Last Thursday, Tim Bee presented a legislative wrap-up to the Tucson Metropolitan Chamber of Commerce.

He singled out several accomplishments of the state legislature that included raising the felony charge for teachers engaging in sexual contact with their students, easing school transfer requirements for children with parents in the military and offering tax credits for research and development.

The Arizona State Senate president will face incumbent U.S. Rep. Gabrielle Giffords in November’s District 8 congressional race.

Bee’s campaign recently received an endorsement from the U.S. Chamber of Commerce.

Bee mentioned the need to invest in science and technology, but not have businesses depend on subsidies.

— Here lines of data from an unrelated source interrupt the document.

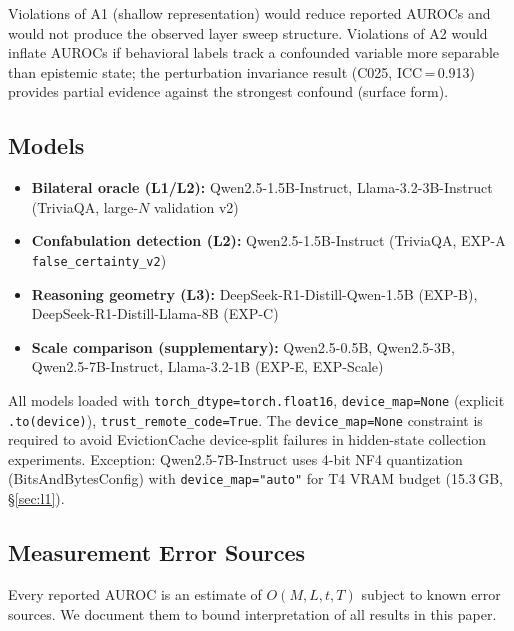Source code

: \documentclass[11pt]{article}
\newcommand{\code}[1]{\texttt{\small #1}}
\begin{document}
Violations of A1 (shallow representation) would reduce reported AUROCs and
would not produce the observed layer sweep structure. Violations of A2 would
inflate AUROCs if behavioral labels track a confounded variable more separable
than epistemic state; the perturbation invariance result (C025, ICC\,=\,0.913)
provides partial evidence against the strongest confound (surface form).

\subsection{Models}

\begin{itemize}[leftmargin=2em]
\item \textbf{Bilateral oracle (L1/L2):} Qwen2.5-1.5B-Instruct, Llama-3.2-3B-Instruct
  (TriviaQA, large-$N$ validation v2)
\item \textbf{Confabulation detection (L2):} Qwen2.5-1.5B-Instruct
  (TriviaQA, EXP-A \texttt{false\_certainty\_v2})
\item \textbf{Reasoning geometry (L3):} DeepSeek-R1-Distill-Qwen-1.5B (EXP-B),
  DeepSeek-R1-Distill-Llama-8B (EXP-C)
\item \textbf{Scale comparison (supplementary):} Qwen2.5-0.5B, Qwen2.5-3B,
  Qwen2.5-7B-Instruct, Llama-3.2-1B (EXP-E, EXP-Scale)
\end{itemize}

All models loaded with \code{torch\_dtype=torch.float16},
\code{device\_map=None} (explicit \code{.to(device)}), \code{trust\_remote\_code=True}.
The \code{device\_map=None} constraint is required to avoid EvictionCache device-split
failures in hidden-state collection experiments. Exception: Qwen2.5-7B-Instruct uses
4-bit NF4 quantization (BitsAndBytesConfig) with \code{device\_map="auto"} for T4
VRAM budget (15.3\,GB, \S\ref{sec:l1}).

\subsection{Measurement Error Sources}
\label{sec:measurement_error}

Every reported AUROC is an estimate of $O(M,L,t,T)$ subject to known error sources.
We document them to bound interpretation of all results in this paper.
\end{document}
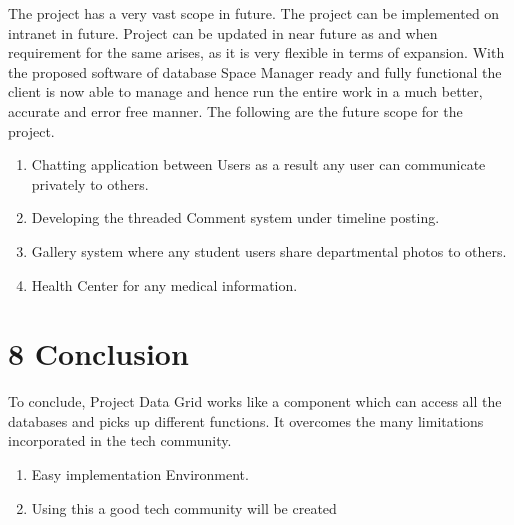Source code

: \documentclass{standalone}
\begin{document}
The project has a very vast scope in future. The project can be implemented on intranet in future. Project can be updated in near future as and when requirement for the same arises, as it is very flexible in terms of expansion. With the proposed software of database Space Manager ready and fully functional the client is now able to manage and hence run the entire work in a much better, accurate and error free manner. The following are the future scope for the project.\vspace{0.7cm}

\begin{enumerate}

\item Chatting application between Users as a result any user can communicate privately to others.
\item Developing the threaded Comment system under timeline posting.
\item Gallery system where any student users share departmental photos to others.
\item Health Center for any medical information.\vspace{0.6cm}

\end{enumerate}

\let\clearpage\relax\chapter*{8\hspace{0.3 cm} Conclusion}
 \vspace{0.6cm}

To conclude, Project Data Grid works like a component which can access all the databases and picks up different functions. It overcomes the many limitations incorporated in the tech community.\vspace{0.6cm}

\begin{enumerate}

\item Easy implementation Environment.
\item Using this a good tech community will be created

\end{enumerate}
\end{document}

“If government subsidies go away, they usually collapse,” Bee said.

Arizona House Speaker Rep. Jim Weiers, who also spoke before the Tucson chamber, echoed Bee’s sentiments about government aid to businesses.

“Subsidies do nothing for the economy,” Weiers said.

The university system may seem like the most attractive draw to the area, but it ultimately comes down to whether a business can make money in the area, the speaker noted.

One of the major issues facing businesses is the Employee Free Choice Act.

The measure would change the way unions are formed. The act would require union leaders to get the signatures from at least half of a company’s workers, a process known as a card-check, moving away from the current system of having a private election supervised by a federal board.

Bee is against the measure, saying that if the Employee Free Choice Act were passed people could be coerced and threatened into joining unions.

A key issue in Southern Arizona is the future of spring training in the area.

Bee believes “more likely than not” that the Regional Sports Authority will get its bill heard before the Legislature, either in a special legislative session this fall or early in 2009.

“Businesses made clear that they want to continue to have the teams here,” he said.

The most important issues for the Tucson Metropolitan Chamber of Commerce revolve around taxes and health care.

Accessible health care for small businesses and the state’s lack of doctors are also important to the chamber.